Discard the Communication Games in Your Marriage
- Sandra P. Aldrich Contributing Writer
- 2006 4 Apr
Does this scenario sound familiar? The husband comes home from a Saturday morning trip to the hardware store. As he walks into the kitchen, his wife throws him a look that quickly lets him know she's upset with him. Several questions run across his mind: Is it their anniversary? Her birthday? Did he forget something she asked him to do? Did she have something special planned for this morning? Did he forget to put the seat down again?
So, being a typical male, he dares to ask, "What's wrong, honey?"
What's her response? I don't even have to tell you, do I? She folds her arms and shoots him a dagger-filled look as she snarls, "Nothing."
What happens next? Believe me, he does not say, "Oh, Love of My Life, I know something is bothering you. Tell me what dumb thing I've done this time so I can fix it." Instead he merely shrugs, says, "Oh," and starts sorting through that day's mail.
Now she's really upset at him. Why? After all, he asked and she answered. But with a lie. Plenty is wrong, but she wants -- or should I say we want? -- him to somehow "just know" what the problem is even though his brain's mind-reading chip is dislodged.
Would it kill her (us!) to say, "I'm upset because you promised to pick up the dry cleaning since the hardware store is right next to the shop. And the green dress I wanted to wear to the wedding this afternoon is in that order."
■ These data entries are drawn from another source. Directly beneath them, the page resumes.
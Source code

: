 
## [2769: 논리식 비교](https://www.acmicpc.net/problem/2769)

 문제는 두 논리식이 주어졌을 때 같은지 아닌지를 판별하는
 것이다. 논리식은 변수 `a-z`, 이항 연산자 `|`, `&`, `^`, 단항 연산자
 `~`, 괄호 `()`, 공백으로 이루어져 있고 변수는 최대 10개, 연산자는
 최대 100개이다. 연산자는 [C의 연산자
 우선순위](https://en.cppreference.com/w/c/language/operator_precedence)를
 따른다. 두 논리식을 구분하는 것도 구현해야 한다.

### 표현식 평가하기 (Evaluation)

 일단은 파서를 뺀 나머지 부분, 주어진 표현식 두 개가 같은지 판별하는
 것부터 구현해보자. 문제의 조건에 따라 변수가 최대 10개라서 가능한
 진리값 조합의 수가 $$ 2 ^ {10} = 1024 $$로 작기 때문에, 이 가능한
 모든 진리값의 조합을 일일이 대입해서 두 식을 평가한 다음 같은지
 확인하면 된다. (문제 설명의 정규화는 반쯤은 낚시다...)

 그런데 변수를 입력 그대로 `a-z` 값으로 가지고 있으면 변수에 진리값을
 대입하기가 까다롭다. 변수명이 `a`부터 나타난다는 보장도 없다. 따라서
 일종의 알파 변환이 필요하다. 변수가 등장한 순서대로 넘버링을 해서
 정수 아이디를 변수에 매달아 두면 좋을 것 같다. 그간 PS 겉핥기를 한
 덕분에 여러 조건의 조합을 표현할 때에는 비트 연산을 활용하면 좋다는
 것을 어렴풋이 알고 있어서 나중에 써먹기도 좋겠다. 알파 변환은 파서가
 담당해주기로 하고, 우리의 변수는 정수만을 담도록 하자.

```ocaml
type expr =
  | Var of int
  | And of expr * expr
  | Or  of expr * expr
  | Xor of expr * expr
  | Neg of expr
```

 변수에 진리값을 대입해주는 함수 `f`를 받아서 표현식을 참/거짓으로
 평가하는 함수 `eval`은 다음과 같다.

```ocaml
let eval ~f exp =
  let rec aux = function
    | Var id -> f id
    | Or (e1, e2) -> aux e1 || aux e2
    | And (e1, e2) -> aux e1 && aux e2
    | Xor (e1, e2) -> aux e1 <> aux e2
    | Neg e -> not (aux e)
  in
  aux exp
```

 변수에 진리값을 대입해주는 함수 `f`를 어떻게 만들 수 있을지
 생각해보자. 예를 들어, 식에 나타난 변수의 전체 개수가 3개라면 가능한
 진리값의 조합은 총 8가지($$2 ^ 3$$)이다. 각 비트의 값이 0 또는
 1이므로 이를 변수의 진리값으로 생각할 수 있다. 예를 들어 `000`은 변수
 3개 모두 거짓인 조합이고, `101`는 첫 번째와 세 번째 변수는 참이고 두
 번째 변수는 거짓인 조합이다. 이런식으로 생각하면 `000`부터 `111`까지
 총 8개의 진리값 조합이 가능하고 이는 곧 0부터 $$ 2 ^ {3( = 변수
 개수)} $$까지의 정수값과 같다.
Her honest answer would give him a chance to slap his forehead and rush back to get the dry cleaning. Or, if he's really a quick thinker, to wrap her in a hug, say he's sorry he forgot, and suggest she instead wear the blue dress that shows off her great waistline. Either way, you get the point: The problem is going to be solved only if he's allowed into the secret of what he did wrong.
When I'm speaking at a couples' conference, the men don't come up to me later and say, "If my wife loved me, she'd just know what I need." But I've had numerous wives say that about their husbands. Forgive my sweeping generality, but perhaps it's because men are more direct in telling others what they want. And perhaps we women have the idea that if we are truly loved, spouses, children and even friends will read our minds and anticipate our every little wish. That's too heavy a burden to put on another human being.
Remember, even God wants us to express our needs and desires to Him -- and He's the only one who can read our minds. I find it interesting we're willing to present our needs to our heavenly Father even though He already knows them, but we often refuse the same courtesy to those around us -- the humans who can't read minds.
Believe me, ladies, silence is not an effective form of power. All it does is create anger -- first within yourself and then in your husband as he realizes you're upset but he doesn't have a clue why.
And when we keep quiet about our feelings, why do we blame our husbands for daring to assume everything is all right? We might have grown up with adoring people around us who anticipated our every need, but we're adults now, and we need to communicate directly.
Yes, I find it interesting God made men and women so vastly different, put us together and then said, "Now get along." And, of course, it's difficult to keep working at expressing needs in a nonthreatening way. But we mustn't give up. As we keep trying to understand each other -- instead of demanding others anticipate our thoughts and wishes -- we will find ourselves enjoying the wonderful adventure called "communication." So, let's discard the games and start putting gracious, honest dialogue into full swing. Better communication builds stronger, happier relationships. And isn't that what we all want?
Adapted from Men Read Newspapers, Not Minds -- and other things I wish I'd known when I first married by Sandra P. Aldrich. (Tyndale House Publishers, Inc., Used by permission.) Author or co-author of 17 books, Sandra is an international speaker who handles serious issues with insight and humor. For information about her speaking availability or to order this book, contact her at BoldWords@aol.com.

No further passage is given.